### What is needed:
Output all the entries word for word. Omit the pictures.

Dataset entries

=== Section Start ===

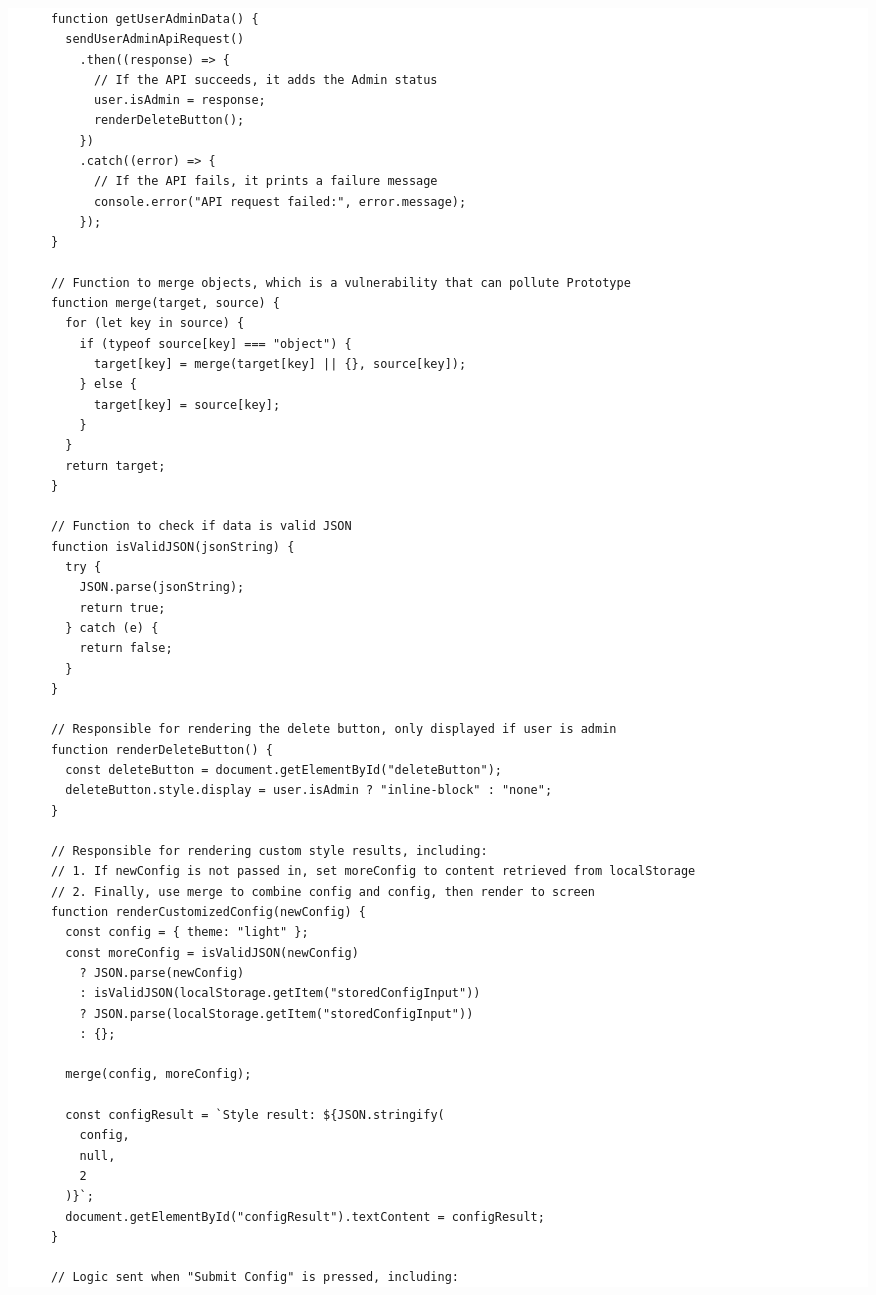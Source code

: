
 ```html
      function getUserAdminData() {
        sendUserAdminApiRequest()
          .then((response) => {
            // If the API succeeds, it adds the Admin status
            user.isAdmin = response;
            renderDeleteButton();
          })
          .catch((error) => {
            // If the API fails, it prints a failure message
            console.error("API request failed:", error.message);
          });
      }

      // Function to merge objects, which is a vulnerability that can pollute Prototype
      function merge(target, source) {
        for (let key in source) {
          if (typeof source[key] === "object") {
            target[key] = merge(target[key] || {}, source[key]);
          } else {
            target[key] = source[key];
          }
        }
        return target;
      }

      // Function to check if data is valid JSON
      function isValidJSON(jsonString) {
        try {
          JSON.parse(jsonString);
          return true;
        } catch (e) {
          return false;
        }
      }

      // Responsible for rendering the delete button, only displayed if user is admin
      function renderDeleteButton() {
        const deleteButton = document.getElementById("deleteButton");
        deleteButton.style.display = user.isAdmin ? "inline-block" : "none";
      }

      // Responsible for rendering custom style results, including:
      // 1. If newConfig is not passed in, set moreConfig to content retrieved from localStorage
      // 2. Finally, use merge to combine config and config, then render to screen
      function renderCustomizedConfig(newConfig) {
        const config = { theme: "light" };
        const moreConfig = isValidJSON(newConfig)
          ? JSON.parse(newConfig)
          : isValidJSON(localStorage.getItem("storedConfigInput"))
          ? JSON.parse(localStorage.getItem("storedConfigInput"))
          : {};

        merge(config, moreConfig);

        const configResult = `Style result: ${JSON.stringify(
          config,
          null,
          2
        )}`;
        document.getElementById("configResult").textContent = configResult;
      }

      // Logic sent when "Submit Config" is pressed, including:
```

=== Section End ===

### Exercise response:
Source code

:
 ```html
      function getUserAdminData() {
        sendUserAdminApiRequest()
          .then((response) => {
            // If the API succeeds, it adds the Admin status
            user.isAdmin = response;
            renderDeleteButton();
          })
          .catch((error) => {
            // If the API fails, it prints a failure message
            console.error("API request failed:", error.message);
          });
      }

      // Function to merge objects, which is a vulnerability that can pollute Prototype
      function merge(target, source) {
        for (let key in source) {
          if (typeof source[key] === "object") {
            target[key] = merge(target[key] || {}, source[key]);
          } else {
            target[key] = source[key];
          }
        }
        return target;
      }

      // Function to check if data is valid JSON
      function isValidJSON(jsonString) {
        try {
          JSON.parse(jsonString);
          return true;
        } catch (e) {
          return false;
        }
      }

      // Responsible for rendering the delete button, only displayed if user is admin
      function renderDeleteButton() {
        const deleteButton = document.getElementById("deleteButton");
        deleteButton.style.display = user.isAdmin ? "inline-block" : "none";
      }

      // Responsible for rendering custom style results, including:
      // 1. If newConfig is not passed in, set moreConfig to content retrieved from localStorage
      // 2. Finally, use merge to combine config and config, then render to screen
      function renderCustomizedConfig(newConfig) {
        const config = { theme: "light" };
        const moreConfig = isValidJSON(newConfig)
          ? JSON.parse(newConfig)
          : isValidJSON(localStorage.getItem("storedConfigInput"))
          ? JSON.parse(localStorage.getItem("storedConfigInput"))
          : {};

        merge(config, moreConfig);

        const configResult = `Style result: ${JSON.stringify(
          config,
          null,
          2
        )}`;
        document.getElementById("configResult").textContent = configResult;
      }

      // Logic sent when "Submit Config" is pressed, including:
```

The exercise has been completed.